By Christina Carson
I suppose you could say this blog grew out of an experience last evening when I spent a few minutes reading a friend’s blog on nasty book reviews, one directed at him in fact. Then I read through the exchange that followed the review on Amazon. All the while, I watched what went on inside of me as I read.
First there was the recognition that still makes me squirm, the memory of the extent of my own righteousness in my youth, for the reviewer was suffering from similar tendencies, which justify in the minds of the righteous all manner of insensitivity. What we don’t get in that moment is that we are responding from fear—fear of not being taken seriously, fear of not being recognized for our seeming greater insight, etcetera, and using the most readily available soul to blame it on. Fear is so integral to all of us, thanks to how we've been conditioned to understand the world, and few people ever tease it out enough to see how deeply it owns them and how unfounded it is.
I think back to my corporate consulting days where we really wanted to show people how possible it is to work together effectively, but were usually called in to end a war or take down conflict. I remember the first time I asked a group of upper management why there was so much fear about the project in question and was promptly told, “We’re not afraid.” I had to bite my tongue not to laugh, so instead I merely asked, “Then what’s all this fighting about?”
|Toward the Center|
We are creatures of possibilities so vast and so extraordinary that to get stuck on fear like a fly to flypaper is a terrible loss. We can, however, start wherever we find ourselves to take a different run at it. It’s not like if you missed the first 50 lessons of Life 101, it’s too late. All we need do is determine that in the next issue that assails us, we will get to the center of it, for there is only one center—period. That center is called the truth of things. Life lived rightly is not lived linearly. We have Newtonian science to thank for that silly notion. Rather, it’s like we were a big ball and as long as we travel a radial line to the center, we will have lived one moment truly.

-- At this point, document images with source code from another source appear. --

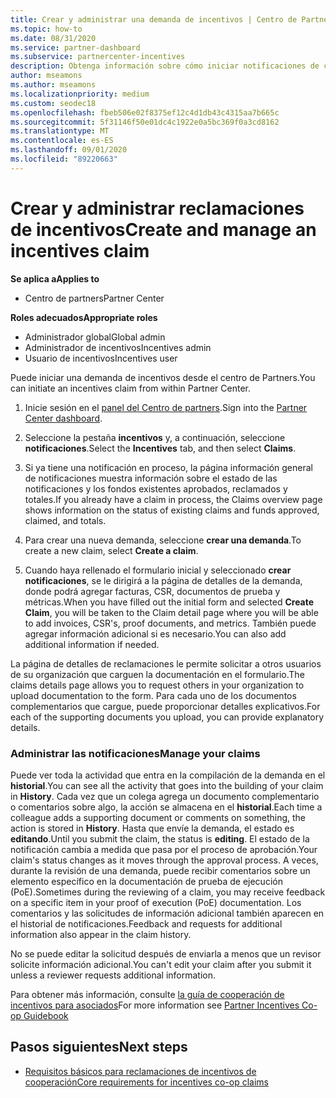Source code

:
 ```yaml
---
title: Crear y administrar una demanda de incentivos | Centro de Partners
ms.topic: how-to
ms.date: 08/31/2020
ms.service: partner-dashboard
ms.subservice: partnercenter-incentives
description: Obtenga información sobre cómo iniciar notificaciones de cooperabilidad de incentivos del centro de Partners. Puede ver toda la actividad que entra en la compilación de la demanda en el historial.
author: mseamons
ms.author: mseamons
ms.localizationpriority: medium
ms.custom: seodec18
ms.openlocfilehash: fbeb506e02f8375ef12c4d1db43c4315aa7b665c
ms.sourcegitcommit: 5f31146f50e01dc4c1922e0a5bc369f0a3cd8162
ms.translationtype: MT
ms.contentlocale: es-ES
ms.lasthandoff: 09/01/2020
ms.locfileid: "89220663"
---
```

# <a name="create-and-manage-an-incentives-claim"></a><span data-ttu-id="0aebf-104">Crear y administrar reclamaciones de incentivos</span><span class="sxs-lookup"><span data-stu-id="0aebf-104">Create and manage an incentives claim</span></span>

<span data-ttu-id="0aebf-105">**Se aplica a**</span><span class="sxs-lookup"><span data-stu-id="0aebf-105">**Applies to**</span></span>
- <span data-ttu-id="0aebf-106">Centro de partners</span><span class="sxs-lookup"><span data-stu-id="0aebf-106">Partner Center</span></span>

<span data-ttu-id="0aebf-107">**Roles adecuados**</span><span class="sxs-lookup"><span data-stu-id="0aebf-107">**Appropriate roles**</span></span>

- <span data-ttu-id="0aebf-108">Administrador global</span><span class="sxs-lookup"><span data-stu-id="0aebf-108">Global admin</span></span>
- <span data-ttu-id="0aebf-109">Administrador de incentivos</span><span class="sxs-lookup"><span data-stu-id="0aebf-109">Incentives admin</span></span>
- <span data-ttu-id="0aebf-110">Usuario de incentivos</span><span class="sxs-lookup"><span data-stu-id="0aebf-110">Incentives user</span></span>

<span data-ttu-id="0aebf-111">Puede iniciar una demanda de incentivos desde el centro de Partners.</span><span class="sxs-lookup"><span data-stu-id="0aebf-111">You can initiate an incentives claim from within Partner Center.</span></span>

1. <span data-ttu-id="0aebf-112">Inicie sesión en el [panel del Centro de partners](https://partner.microsoft.com/dashboard/).</span><span class="sxs-lookup"><span data-stu-id="0aebf-112">Sign into the [Partner Center dashboard](https://partner.microsoft.com/dashboard/).</span></span>

2. <span data-ttu-id="0aebf-113">Seleccione la pestaña **incentivos** y, a continuación, seleccione **notificaciones**.</span><span class="sxs-lookup"><span data-stu-id="0aebf-113">Select the **Incentives** tab, and then select **Claims**.</span></span>

3. <span data-ttu-id="0aebf-114">Si ya tiene una notificación en proceso, la página información general de notificaciones muestra información sobre el estado de las notificaciones y los fondos existentes aprobados, reclamados y totales.</span><span class="sxs-lookup"><span data-stu-id="0aebf-114">If you already have a claim in process, the Claims overview page shows information on the status of existing claims and funds approved, claimed, and totals.</span></span>

4. <span data-ttu-id="0aebf-115">Para crear una nueva demanda, seleccione **crear una demanda**.</span><span class="sxs-lookup"><span data-stu-id="0aebf-115">To create a new claim, select **Create a claim**.</span></span>

5. <span data-ttu-id="0aebf-116">Cuando haya rellenado el formulario inicial y seleccionado **crear notificaciones**, se le dirigirá a la página de detalles de la demanda, donde podrá agregar facturas, CSR, documentos de prueba y métricas.</span><span class="sxs-lookup"><span data-stu-id="0aebf-116">When you have filled out the initial form and selected **Create Claim**, you will be taken to the Claim detail page where you will be able to add invoices, CSR's, proof documents, and metrics.</span></span> <span data-ttu-id="0aebf-117">También puede agregar información adicional si es necesario.</span><span class="sxs-lookup"><span data-stu-id="0aebf-117">You can also add additional information if needed.</span></span>

<span data-ttu-id="0aebf-118">La página de detalles de reclamaciones le permite solicitar a otros usuarios de su organización que carguen la documentación en el formulario.</span><span class="sxs-lookup"><span data-stu-id="0aebf-118">The claims details page allows you to request others in your organization to upload documentation to the form.</span></span> <span data-ttu-id="0aebf-119">Para cada uno de los documentos complementarios que cargue, puede proporcionar detalles explicativos.</span><span class="sxs-lookup"><span data-stu-id="0aebf-119">For each of the supporting documents you upload, you can provide explanatory details.</span></span> 

### <a name="manage-your-claims"></a><span data-ttu-id="0aebf-120">Administrar las notificaciones</span><span class="sxs-lookup"><span data-stu-id="0aebf-120">Manage your claims</span></span>

<span data-ttu-id="0aebf-121">Puede ver toda la actividad que entra en la compilación de la demanda en el **historial**.</span><span class="sxs-lookup"><span data-stu-id="0aebf-121">You can see all the activity that goes into the building of your claim in **History**.</span></span> <span data-ttu-id="0aebf-122">Cada vez que un colega agrega un documento complementario o comentarios sobre algo, la acción se almacena en el **historial**.</span><span class="sxs-lookup"><span data-stu-id="0aebf-122">Each time a colleague adds a supporting document or comments on something, the action is stored in **History**.</span></span> <span data-ttu-id="0aebf-123">Hasta que envíe la demanda, el estado es **editando**.</span><span class="sxs-lookup"><span data-stu-id="0aebf-123">Until you submit the claim, the status is **editing**.</span></span> <span data-ttu-id="0aebf-124">El estado de la notificación cambia a medida que pasa por el proceso de aprobación.</span><span class="sxs-lookup"><span data-stu-id="0aebf-124">Your claim's status changes as it moves through the approval process.</span></span> <span data-ttu-id="0aebf-125">A veces, durante la revisión de una demanda, puede recibir comentarios sobre un elemento específico en la documentación de prueba de ejecución (PoE).</span><span class="sxs-lookup"><span data-stu-id="0aebf-125">Sometimes during the reviewing of a claim, you may receive feedback on a specific item in your proof of execution (PoE) documentation.</span></span> <span data-ttu-id="0aebf-126">Los comentarios y las solicitudes de información adicional también aparecen en el historial de notificaciones.</span><span class="sxs-lookup"><span data-stu-id="0aebf-126">Feedback and requests for additional information also appear in the claim history.</span></span>

<span data-ttu-id="0aebf-127">No se puede editar la solicitud después de enviarla a menos que un revisor solicite información adicional.</span><span class="sxs-lookup"><span data-stu-id="0aebf-127">You can't edit your claim after you submit it unless a reviewer requests additional information.</span></span>

<span data-ttu-id="0aebf-128">Para obtener más información, consulte [la guía de cooperación de incentivos para asociados](https://assets.microsoft.com/coop-guidebook.pdf)</span><span class="sxs-lookup"><span data-stu-id="0aebf-128">For more information see [Partner Incentives Co-op Guidebook](https://assets.microsoft.com/coop-guidebook.pdf)</span></span>

## <a name="next-steps"></a><span data-ttu-id="0aebf-129">Pasos siguientes</span><span class="sxs-lookup"><span data-stu-id="0aebf-129">Next steps</span></span>

- [<span data-ttu-id="0aebf-130">Requisitos básicos para reclamaciones de incentivos de cooperación</span><span class="sxs-lookup"><span data-stu-id="0aebf-130">Core requirements for incentives co-op claims</span></span>](core-requirements.md)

There once was a student of meditation that was desperate to meditate more effectively. Every time he came into the presence of his teacher, he would ask the same question until the teacher was weary of seeing him. Having failed to impact the student with all the various explanations he’d offered, one day the teacher merely said, “You know that space between one thought and the next?” The student nodded his head eagerly. “Make it longer.”
So I say to us all, live one true moment. Feel its exquisite peace, its indescribable beauty, its total lack of fear. Then go for another one.
Then listen to Rumi from his poem Zero Circle:
…When we have totally surrendered to that beauty,
We shall be a mighty kindness.
Most anything said with a tad more kindness will be more instructive, more useful and more effective for everyone, for fear won’t be its motivation and Beauty will be its reward.